DESCRIPTION OF THE TASK: Could you retype the records below exactly as they appear, skipping any pictures?

Collected data:
########################################

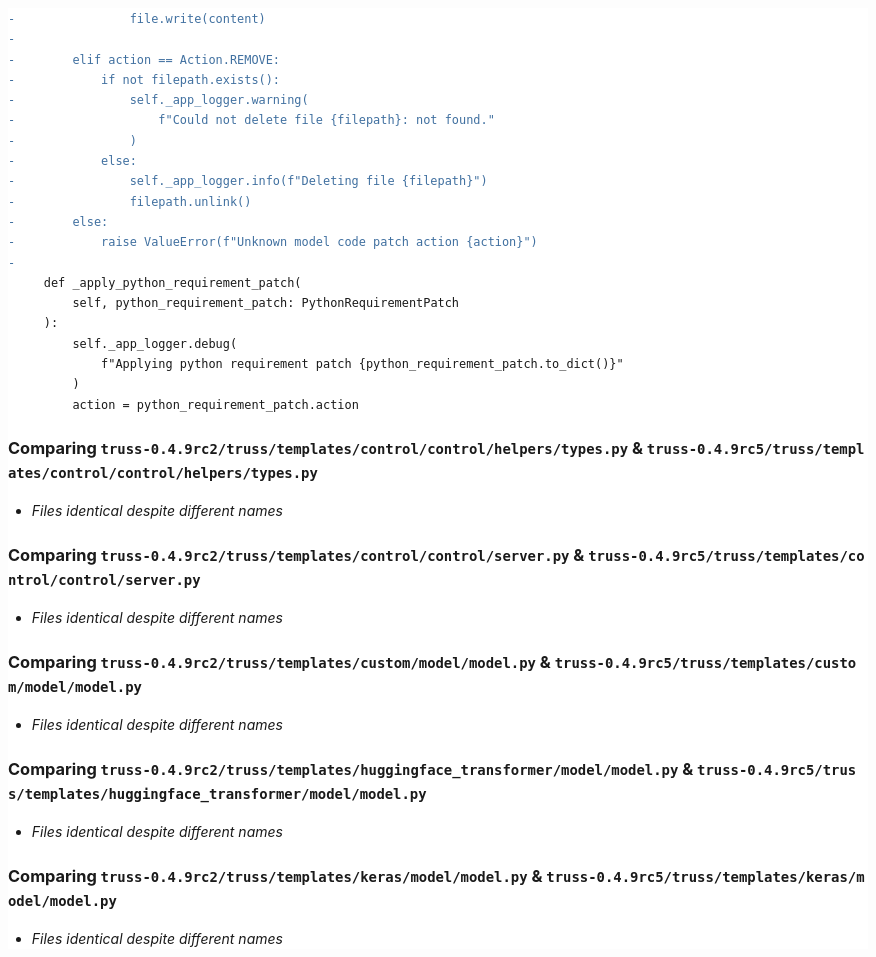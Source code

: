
 ```diff
-                file.write(content)
-
-        elif action == Action.REMOVE:
-            if not filepath.exists():
-                self._app_logger.warning(
-                    f"Could not delete file {filepath}: not found."
-                )
-            else:
-                self._app_logger.info(f"Deleting file {filepath}")
-                filepath.unlink()
-        else:
-            raise ValueError(f"Unknown model code patch action {action}")
-
     def _apply_python_requirement_patch(
         self, python_requirement_patch: PythonRequirementPatch
     ):
         self._app_logger.debug(
             f"Applying python requirement patch {python_requirement_patch.to_dict()}"
         )
         action = python_requirement_patch.action
```

### Comparing `truss-0.4.9rc2/truss/templates/control/control/helpers/types.py` & `truss-0.4.9rc5/truss/templates/control/control/helpers/types.py`

 * *Files identical despite different names*

### Comparing `truss-0.4.9rc2/truss/templates/control/control/server.py` & `truss-0.4.9rc5/truss/templates/control/control/server.py`

 * *Files identical despite different names*

### Comparing `truss-0.4.9rc2/truss/templates/custom/model/model.py` & `truss-0.4.9rc5/truss/templates/custom/model/model.py`

 * *Files identical despite different names*

### Comparing `truss-0.4.9rc2/truss/templates/huggingface_transformer/model/model.py` & `truss-0.4.9rc5/truss/templates/huggingface_transformer/model/model.py`

 * *Files identical despite different names*

### Comparing `truss-0.4.9rc2/truss/templates/keras/model/model.py` & `truss-0.4.9rc5/truss/templates/keras/model/model.py`

 * *Files identical despite different names*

########################################

YOUR RESPONSE:
Source code

:
 ```diff
-                file.write(content)
-
-        elif action == Action.REMOVE:
-            if not filepath.exists():
-                self._app_logger.warning(
-                    f"Could not delete file {filepath}: not found."
-                )
-            else:
-                self._app_logger.info(f"Deleting file {filepath}")
-                filepath.unlink()
-        else:
-            raise ValueError(f"Unknown model code patch action {action}")
-
     def _apply_python_requirement_patch(
         self, python_requirement_patch: PythonRequirementPatch
     ):
         self._app_logger.debug(
             f"Applying python requirement patch {python_requirement_patch.to_dict()}"
         )
         action = python_requirement_patch.action
```

### Comparing `truss-0.4.9rc2/truss/templates/control/control/helpers/types.py` & `truss-0.4.9rc5/truss/templates/control/control/helpers/types.py`

 * *Files identical despite different names*

### Comparing `truss-0.4.9rc2/truss/templates/control/control/server.py` & `truss-0.4.9rc5/truss/templates/control/control/server.py`

 * *Files identical despite different names*

### Comparing `truss-0.4.9rc2/truss/templates/custom/model/model.py` & `truss-0.4.9rc5/truss/templates/custom/model/model.py`

 * *Files identical despite different names*

### Comparing `truss-0.4.9rc2/truss/templates/huggingface_transformer/model/model.py` & `truss-0.4.9rc5/truss/templates/huggingface_transformer/model/model.py`

 * *Files identical despite different names*

### Comparing `truss-0.4.9rc2/truss/templates/keras/model/model.py` & `truss-0.4.9rc5/truss/templates/keras/model/model.py`

 * *Files identical despite different names*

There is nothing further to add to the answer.